Source information:
*** Begin section ***

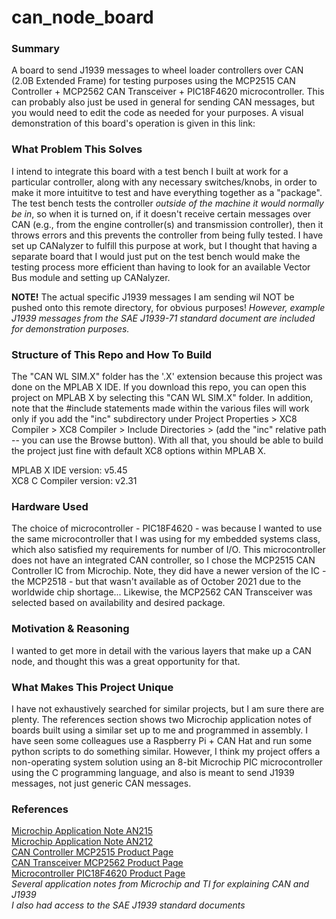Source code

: # can_node_board
### Summary
A board to send J1939 messages to wheel loader controllers over CAN (2.0B Extended Frame) for testing purposes using the MCP2515 CAN Controller + MCP2562 CAN Transceiver + PIC18F4620 microcontroller. This can probably also just be used in general for sending CAN messages, but you would need to edit the code as needed for your purposes. A visual demonstration of this board's operation is given in this link: 

### What Problem This Solves
I intend to integrate this board with a test bench I built at work for a particular controller, along with any necessary switches/knobs, in order to make it more intuititve to test and have everything together as a "package". The test bench tests the controller *outside of the machine it would normally be in*, so when it is turned on, if it doesn't receive certain messages over CAN (e.g., from the engine controller(s) and transmission controller), then it throws errors and this prevents the controller from being fully tested. I have set up CANalyzer to fulfill this purpose at work, but I thought that having a separate board that I would just put on the test bench would make the testing process more efficient than having to look for an available Vector Bus module and setting up CANalyzer.

**NOTE!** The actual specific J1939 messages I am sending wil NOT be pushed onto this remote directory, for obvious purposes! *However, example J1939 messages from the SAE J1939-71 standard document are included for demonstration purposes.*

### Structure of This Repo and How To Build
The "CAN WL SIM.X" folder has the '.X' extension because this project was done on the MPLAB X IDE. If you download this repo, you can open this project on MPLAB X by selecting this "CAN WL SIM.X" folder. In addition, note that the #include statements made within the various files will work only if you add the "inc" subdirectory under Project Properties > XC8 Compiler > XC8 Compiler > Include Directories > (add the "inc" relative path -- you can use the Browse button). With all that, you should be able to build the project just fine with default XC8 options within MPLAB X.  

MPLAB X IDE version: v5.45  
XC8 C Compiler version: v2.31

### Hardware Used
The choice of microcontroller - PIC18F4620 - was because I wanted to use the same microcontroller that I was using for my embedded systems class, which also satisfied my requirements for number of I/O. This microcontroller does not have an integrated CAN controller, so I chose the MCP2515 CAN Controller IC from Microchip. Note, they did have a newer version of the IC - the MCP2518 - but that wasn't available as of October 2021 due to the worldwide chip shortage... Likewise, the MCP2562 CAN Transceiver was selected based on availability and desired package.

### Motivation & Reasoning
I wanted to get more in detail with the various layers that make up a CAN node, and thought this was a great opportunity for that.

### What Makes This Project Unique
I have not exhaustively searched for similar projects, but I am sure there are plenty. The references section shows two Microchip application notes of boards built using a similar set up to me and programmed in assembly. I have seen some colleagues use a Raspberry Pi + CAN Hat and run some python scripts to do something similar. However, I think my project offers a non-operating system solution using an 8-bit Microchip PIC microcontroller using the C programming language, and also is meant to send J1939 messages, not just generic CAN messages.

### References
[Microchip Application Note AN215](https://ww1.microchip.com/downloads/en/AppNotes/00215c.pdf)  
[Microchip Application Note AN212](https://ww1.microchip.com/downloads/en/AppNotes/00212c.pdf)  
[CAN Controller MCP2515 Product Page](https://www.microchip.com/en-us/product/MCP2515)  
[CAN Transceiver MCP2562 Product Page](https://www.microchip.com/en-us/product/MCP2562)  
[Microcontroller PIC18F4620 Product Page](https://www.microchip.com/en-us/product/PIC18F4620)  
*Several application notes from Microchip and TI for explaining CAN and J1939*  
*I also had access to the SAE J1939 standard documents*
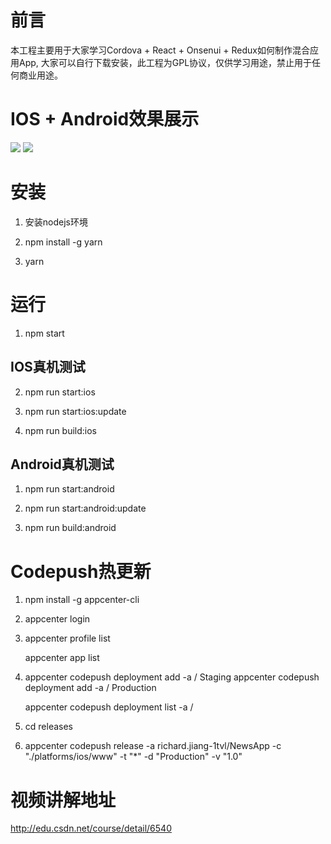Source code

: # 前言
本工程主要用于大家学习Cordova + React + Onsenui + Redux如何制作混合应用App, 大家可以自行下载安装，此工程为GPL协议，仅供学习用途，禁止用于任何商业用途。

# IOS + Android效果展示

<img src="readme/ios-show.gif">
<img src="readme/android-show.gif">

# 安装

1. 安装nodejs环境

2. npm install -g yarn

3. yarn

# 运行

1. npm start


## IOS真机测试

2. npm run start:ios

3. npm run start:ios:update

4. npm run build:ios

## Android真机测试

1. npm run start:android

2. npm run start:android:update

3. npm run build:android

# Codepush热更新

1. npm install -g appcenter-cli

2. appcenter login

3. appcenter profile list

   appcenter app list

4. appcenter codepush deployment add -a <ownerName>/<appName> Staging
   appcenter codepush deployment add -a <ownerName>/<appName> Production

   appcenter codepush deployment list -a <ownerName>/<appName>

5. cd releases

6. appcenter codepush release -a richard.jiang-1tvl/NewsApp -c "./platforms/ios/www"  -t "*" -d "Production" -v "1.0"

# 视频讲解地址

<a href="http://edu.csdn.net/course/detail/6540" target="blank">http://edu.csdn.net/course/detail/6540</a>

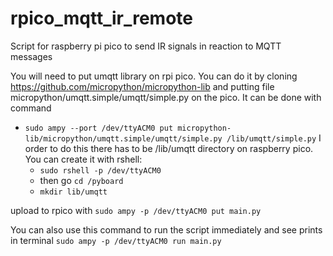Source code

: # rpico_mqtt_ir_remote
Script for raspberry pi pico to send IR signals in reaction to MQTT messages

You will need to put umqtt library on rpi pico. You can do it by cloning https://github.com/micropython/micropython-lib and putting file micropython/umqtt.simple/umqtt/simple.py on the pico. It can be done with command
- `sudo ampy --port /dev/ttyACM0 put micropython-lib/micropython/umqtt.simple/umqtt/simple.py /lib/umqtt/simple.py`
I order to do this there has to be /lib/umqtt directory on raspberry pico. You can create it with rshell:
  - `sudo rshell -p /dev/ttyACM0`
  - then go `cd /pyboard`
  - `mkdir lib/umqtt`

upload to rpico with 
`sudo ampy -p /dev/ttyACM0 put main.py`

You can also use this command to run the script immediately and see prints in terminal
`sudo ampy -p /dev/ttyACM0 run main.py`
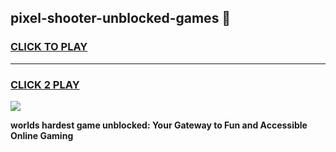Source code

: 
## pixel-shooter-unblocked-games 👋
<h3>
<a href="https://premium.freeplayer.one?title=pixel-shooter-unblocked-games&ref=14F">CLICK TO PLAY</a></h3>
<hr>

<h3>
<a href="https://premium.freeplayer.one?title=pixel-shooter-unblocked-games&ref=14F">CLICK 2 PLAY</a>
  
</h3>

<a href="https://premium.freeplayer.one?title=pixel-shooter-unblocked-games&ref=12F/"><img src="https://clearcache.store/games.png"></a>


**worlds hardest game unblocked: Your Gateway to Fun and Accessible Online Gaming**
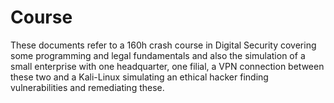 # Course
These documents refer to a 160h crash course in Digital Security covering some programming and legal fundamentals 
and also the simulation of a small enterprise with one headquarter, one filial, a VPN connection between these two
and a Kali-Linux simulating an ethical hacker finding vulnerabilities and remediating these.
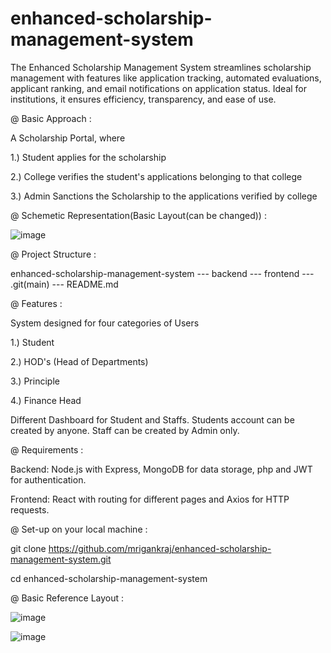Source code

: # enhanced-scholarship-management-system
The Enhanced Scholarship Management System streamlines scholarship management with features like application tracking, automated evaluations, applicant ranking, and email notifications on application status. Ideal for institutions, it ensures efficiency, transparency, and ease of use.



@ Basic Approach : 

A Scholarship Portal, where

1.) Student applies for the scholarship

2.) College verifies the student's applications belonging to that college

3.) Admin Sanctions the Scholarship to the applications verified by college


@ Schemetic Representation(Basic Layout(can be changed))  :


![image](https://github.com/user-attachments/assets/87490b4e-5f13-4a3d-a73a-832042ab02e5)






@ Project Structure : 

enhanced-scholarship-management-system  --- backend --- frontend --- .git(main) --- README.md 




@ Features : 

System designed for four categories of Users

1.) Student

2.) HOD's (Head of Departments)

3.) Principle

4.) Finance Head 


Different Dashboard for Student and Staffs.
Students account can be created by anyone.
Staff can be created by Admin only.

 @ Requirements : 

Backend: Node.js with Express, MongoDB for data storage, php and JWT for authentication.

Frontend: React with routing for different pages and Axios for HTTP requests.





@ Set-up on your local machine : 

git clone https://github.com/mrigankraj/enhanced-scholarship-management-system.git

cd enhanced-scholarship-management-system






@ Basic Reference Layout :  


![image](https://github.com/user-attachments/assets/d7c75bf4-32fa-4b78-9eb0-f6be80a33ccd)



![image](https://github.com/user-attachments/assets/c1a241c1-d5eb-45da-8a3d-6f1170ffb8e6)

*** End section ***

Print exactly the lines above that run from the one with "1. 安装nodejs环境" down to the one with "ampy --port /dev/ttyACM0", and omit the pictures.

Task result:
1. 安装nodejs环境

2. npm install -g yarn

3. yarn

# 运行

1. npm start


## IOS真机测试

2. npm run start:ios

3. npm run start:ios:update

4. npm run build:ios

## Android真机测试

1. npm run start:android

2. npm run start:android:update

3. npm run build:android

# Codepush热更新

1. npm install -g appcenter-cli

2. appcenter login

3. appcenter profile list

   appcenter app list

4. appcenter codepush deployment add -a <ownerName>/<appName> Staging
   appcenter codepush deployment add -a <ownerName>/<appName> Production

   appcenter codepush deployment list -a <ownerName>/<appName>

5. cd releases

6. appcenter codepush release -a richard.jiang-1tvl/NewsApp -c "./platforms/ios/www"  -t "*" -d "Production" -v "1.0"

# 视频讲解地址

<a href="http://edu.csdn.net/course/detail/6540" target="blank">http://edu.csdn.net/course/detail/6540</a>

Source code

: # rpico_mqtt_ir_remote
Script for raspberry pi pico to send IR signals in reaction to MQTT messages

You will need to put umqtt library on rpi pico. You can do it by cloning https://github.com/micropython/micropython-lib and putting file micropython/umqtt.simple/umqtt/simple.py on the pico. It can be done with command
- `sudo ampy --port /dev/ttyACM0 put micropython-lib/micropython/umqtt.simple/umqtt/simple.py /lib/umqtt/simple.py`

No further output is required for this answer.